EXERCISE: Look through the listing below for the string "clubs". Show each line where it occurs.

──────────

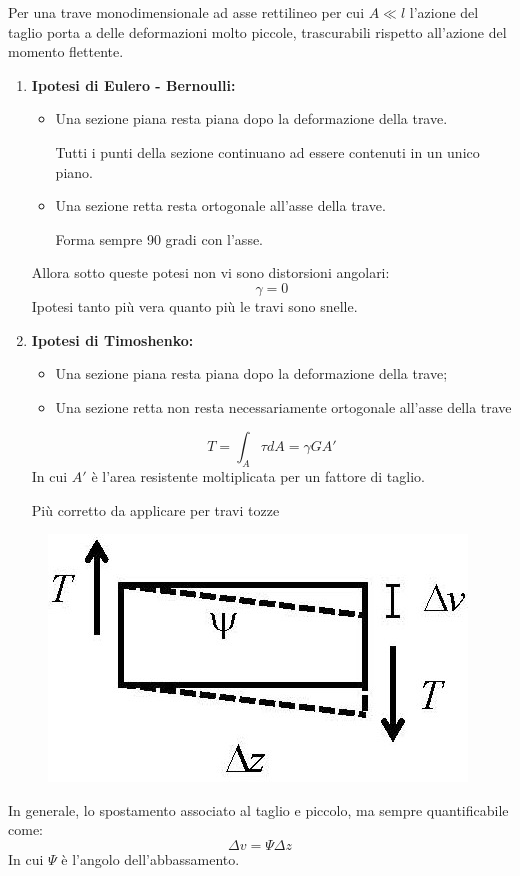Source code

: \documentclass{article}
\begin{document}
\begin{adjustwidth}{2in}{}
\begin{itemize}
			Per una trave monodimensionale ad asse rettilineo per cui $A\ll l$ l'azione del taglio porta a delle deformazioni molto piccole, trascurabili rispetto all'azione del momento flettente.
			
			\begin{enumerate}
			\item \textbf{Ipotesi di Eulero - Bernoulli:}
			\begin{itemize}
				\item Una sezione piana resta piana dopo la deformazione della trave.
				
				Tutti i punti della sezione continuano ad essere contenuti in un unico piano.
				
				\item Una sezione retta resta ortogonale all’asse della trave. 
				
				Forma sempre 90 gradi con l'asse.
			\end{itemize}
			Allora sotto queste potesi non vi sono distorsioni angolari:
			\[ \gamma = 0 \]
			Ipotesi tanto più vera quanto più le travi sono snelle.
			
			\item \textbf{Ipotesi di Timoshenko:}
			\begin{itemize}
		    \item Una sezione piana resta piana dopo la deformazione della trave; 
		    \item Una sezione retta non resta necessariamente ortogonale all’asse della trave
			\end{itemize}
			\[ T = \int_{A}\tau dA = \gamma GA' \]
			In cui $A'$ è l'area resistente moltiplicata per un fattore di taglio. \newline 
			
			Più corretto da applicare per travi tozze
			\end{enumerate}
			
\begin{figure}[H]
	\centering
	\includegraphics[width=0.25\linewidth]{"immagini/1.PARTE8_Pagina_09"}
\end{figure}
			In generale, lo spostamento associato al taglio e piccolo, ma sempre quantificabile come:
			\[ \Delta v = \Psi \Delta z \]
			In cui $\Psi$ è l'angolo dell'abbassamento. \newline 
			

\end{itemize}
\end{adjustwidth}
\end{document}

──────────

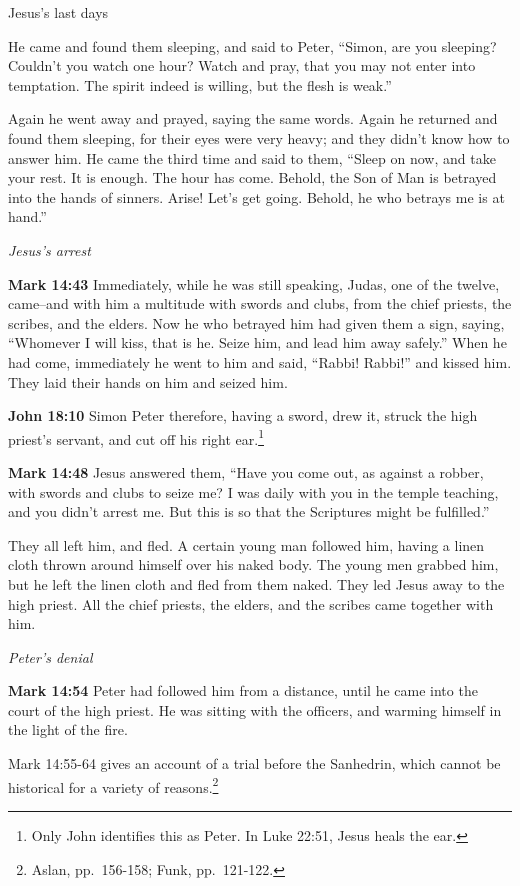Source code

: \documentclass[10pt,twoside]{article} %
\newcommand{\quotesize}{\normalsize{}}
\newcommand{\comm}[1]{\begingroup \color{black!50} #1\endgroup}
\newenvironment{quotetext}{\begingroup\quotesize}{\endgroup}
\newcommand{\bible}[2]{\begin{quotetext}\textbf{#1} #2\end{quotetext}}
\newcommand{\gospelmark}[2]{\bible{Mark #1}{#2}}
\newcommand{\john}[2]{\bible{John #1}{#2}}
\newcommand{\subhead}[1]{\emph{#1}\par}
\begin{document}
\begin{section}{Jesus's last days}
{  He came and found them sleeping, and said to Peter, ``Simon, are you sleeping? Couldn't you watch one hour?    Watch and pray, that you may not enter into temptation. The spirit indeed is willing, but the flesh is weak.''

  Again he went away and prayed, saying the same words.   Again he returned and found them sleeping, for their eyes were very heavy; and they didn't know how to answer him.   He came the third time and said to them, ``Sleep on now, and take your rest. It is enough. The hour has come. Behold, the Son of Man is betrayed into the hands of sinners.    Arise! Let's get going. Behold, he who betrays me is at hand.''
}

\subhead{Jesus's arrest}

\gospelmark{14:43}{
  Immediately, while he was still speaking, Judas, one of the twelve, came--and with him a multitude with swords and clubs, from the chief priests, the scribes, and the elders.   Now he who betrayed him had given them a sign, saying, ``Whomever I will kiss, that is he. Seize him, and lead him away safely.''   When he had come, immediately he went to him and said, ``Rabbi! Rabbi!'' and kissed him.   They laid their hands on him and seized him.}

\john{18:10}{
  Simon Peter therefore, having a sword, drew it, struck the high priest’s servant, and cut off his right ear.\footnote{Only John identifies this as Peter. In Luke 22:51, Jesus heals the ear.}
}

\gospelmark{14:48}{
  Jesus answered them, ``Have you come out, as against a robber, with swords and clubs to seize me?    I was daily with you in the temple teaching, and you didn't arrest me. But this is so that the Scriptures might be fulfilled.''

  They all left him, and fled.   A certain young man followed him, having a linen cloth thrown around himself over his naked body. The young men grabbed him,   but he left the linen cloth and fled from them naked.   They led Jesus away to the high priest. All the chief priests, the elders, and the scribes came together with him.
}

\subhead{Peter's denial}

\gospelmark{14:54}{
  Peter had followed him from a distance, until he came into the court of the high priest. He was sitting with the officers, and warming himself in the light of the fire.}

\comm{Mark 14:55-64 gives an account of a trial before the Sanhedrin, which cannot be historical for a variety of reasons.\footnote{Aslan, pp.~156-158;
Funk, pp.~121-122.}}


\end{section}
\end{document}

──────────

ANSWER:
  Immediately, while he was still speaking, Judas, one of the twelve, came--and with him a multitude with swords and clubs, from the chief priests, the scribes, and the elders.   Now he who betrayed him had given them a sign, saying, ``Whomever I will kiss, that is he. Seize him, and lead him away safely.''   When he had come, immediately he went to him and said, ``Rabbi! Rabbi!'' and kissed him.   They laid their hands on him and seized him.}
  Jesus answered them, ``Have you come out, as against a robber, with swords and clubs to seize me?    I was daily with you in the temple teaching, and you didn't arrest me. But this is so that the Scriptures might be fulfilled.''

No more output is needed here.